Available data:
'''

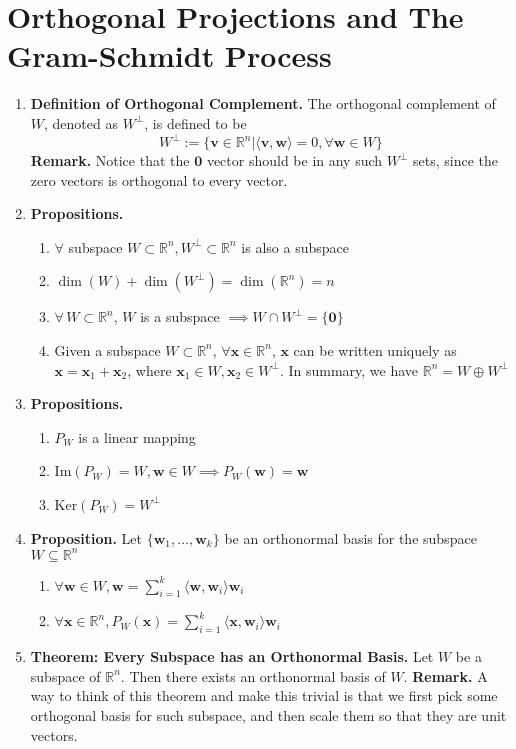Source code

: \documentclass[oneside, 12pt]{book}
\newcommand{\settag}[1]{\renewcommand{\theenumi}{#1}}
\newcommand{\R}{\mathbb{R}}
\newcommand{\tbf}[1]{\textbf{#1}}
\newcommand{\para}[1]{\item \tbf{#1}}
\newcommand{\vv}{\mathbf{v}}
\newcommand{\vw}{\mathbf{w}}
\newcommand{\vx}{\mathbf{x}}
\newcommand{\vzero}{\mathbf{0}}
\begin{document}
\section{Orthogonal Projections and The Gram-Schmidt Process}
\begin{enumerate}
    \settag{4.4.1}
    \para{Definition of Orthogonal Complement.} The orthogonal complement of $W$, denoted as $W^{\perp}$, is defined to be
    \begin{equation*}
        W^\perp := \{\vv\in \R^n | \langle \vv,\vw\rangle = 0, \forall \vw \in W\}
    \end{equation*}
    \textbf{Remark.} Notice that the $\vzero$ vector should be in any such $W^\perp$ sets, since the zero vectors is orthogonal to every vector.
    
    \settag{4.4.3}
    \para{Propositions.}
    \begin{enumerate}
        \item $\forall$ subspace $W \subset \R^n, W^\perp\subset \R^n$ is also a subspace
        \item $\dim(W) + \dim(W^\perp) = \dim(\R^n) = n$
        \item $\forall\, W\subset \R^n$, $W$ is a subspace $\implies W \cap W^\perp = \{\vzero\}$
        \item Given a subspace $W\subset \R^n$, $\forall \vx \in \R^n$, $\vx$ can be written uniquely as $\vx = \vx_1 + \vx_2$, where $\vx_1 \in W, \vx_2 \in W^\perp$. In summary, we have $\R^n = W \oplus W^\perp$
    \end{enumerate}
    
    \settag{4.4.5}
    \para{Propositions.}
    \begin{enumerate}
        \item $P_W$ is a linear mapping
        \item Im$(P_W) = W, \vw \in W \implies P_W(\vw) = \vw$
        \item Ker$(P_W) = W^\perp$
    \end{enumerate}
    
    \settag{4.4.6}
    \para{Proposition.} Let $\{\vw_1,...,\vw_k\}$ be an orthonormal basis for the subspace $W \subseteq \R^n$
    \begin{enumerate}
        \item 
        $
            \forall \vw \in W, \vw = \sum_{i = 1}^k \langle \vw,\vw_i \rangle \vw_i
        $
        \item 
        $
            \forall \vx \in \R^n, P_W(\vx) = \sum_{i = 1}^k \langle \vx,\vw_i \rangle \vw_i
        $
    \end{enumerate}
    
    \settag{4.4.9}
    \para{Theorem: Every Subspace has an Orthonormal Basis.} Let $W$ be a subspace of $\R^n$. Then there exists an orthonormal basis of $W$. \newline 
    \textbf{Remark.} A way to think of this theorem and make this trivial is that we first pick some orthogonal basis for such subspace, and then scale them so that they are unit vectors.
    
    
    
    
\end{enumerate}
\end{document}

'''

Exercise description: Here the records must be restated exactly, minus any images.

Solution to this problem:
Source code

: \documentclass[oneside, 12pt]{book}
\newcommand{\settag}[1]{\renewcommand{\theenumi}{#1}}
\newcommand{\R}{\mathbb{R}}
\newcommand{\tbf}[1]{\textbf{#1}}
\newcommand{\para}[1]{\item \tbf{#1}}
\newcommand{\vv}{\mathbf{v}}
\newcommand{\vw}{\mathbf{w}}
\newcommand{\vx}{\mathbf{x}}
\newcommand{\vzero}{\mathbf{0}}
\begin{document}
\section{Orthogonal Projections and The Gram-Schmidt Process}
\begin{enumerate}
    \settag{4.4.1}
    \para{Definition of Orthogonal Complement.} The orthogonal complement of $W$, denoted as $W^{\perp}$, is defined to be
    \begin{equation*}
        W^\perp := \{\vv\in \R^n | \langle \vv,\vw\rangle = 0, \forall \vw \in W\}
    \end{equation*}
    \textbf{Remark.} Notice that the $\vzero$ vector should be in any such $W^\perp$ sets, since the zero vectors is orthogonal to every vector.
    
    \settag{4.4.3}
    \para{Propositions.}
    \begin{enumerate}
        \item $\forall$ subspace $W \subset \R^n, W^\perp\subset \R^n$ is also a subspace
        \item $\dim(W) + \dim(W^\perp) = \dim(\R^n) = n$
        \item $\forall\, W\subset \R^n$, $W$ is a subspace $\implies W \cap W^\perp = \{\vzero\}$
        \item Given a subspace $W\subset \R^n$, $\forall \vx \in \R^n$, $\vx$ can be written uniquely as $\vx = \vx_1 + \vx_2$, where $\vx_1 \in W, \vx_2 \in W^\perp$. In summary, we have $\R^n = W \oplus W^\perp$
    \end{enumerate}
    
    \settag{4.4.5}
    \para{Propositions.}
    \begin{enumerate}
        \item $P_W$ is a linear mapping
        \item Im$(P_W) = W, \vw \in W \implies P_W(\vw) = \vw$
        \item Ker$(P_W) = W^\perp$
    \end{enumerate}
    
    \settag{4.4.6}
    \para{Proposition.} Let $\{\vw_1,...,\vw_k\}$ be an orthonormal basis for the subspace $W \subseteq \R^n$
    \begin{enumerate}
        \item 
        $
            \forall \vw \in W, \vw = \sum_{i = 1}^k \langle \vw,\vw_i \rangle \vw_i
        $
        \item 
        $
            \forall \vx \in \R^n, P_W(\vx) = \sum_{i = 1}^k \langle \vx,\vw_i \rangle \vw_i
        $
    \end{enumerate}
    
    \settag{4.4.9}
    \para{Theorem: Every Subspace has an Orthonormal Basis.} Let $W$ be a subspace of $\R^n$. Then there exists an orthonormal basis of $W$. \newline 
    \textbf{Remark.} A way to think of this theorem and make this trivial is that we first pick some orthogonal basis for such subspace, and then scale them so that they are unit vectors.
    
    
    
    
\end{enumerate}
\end{document}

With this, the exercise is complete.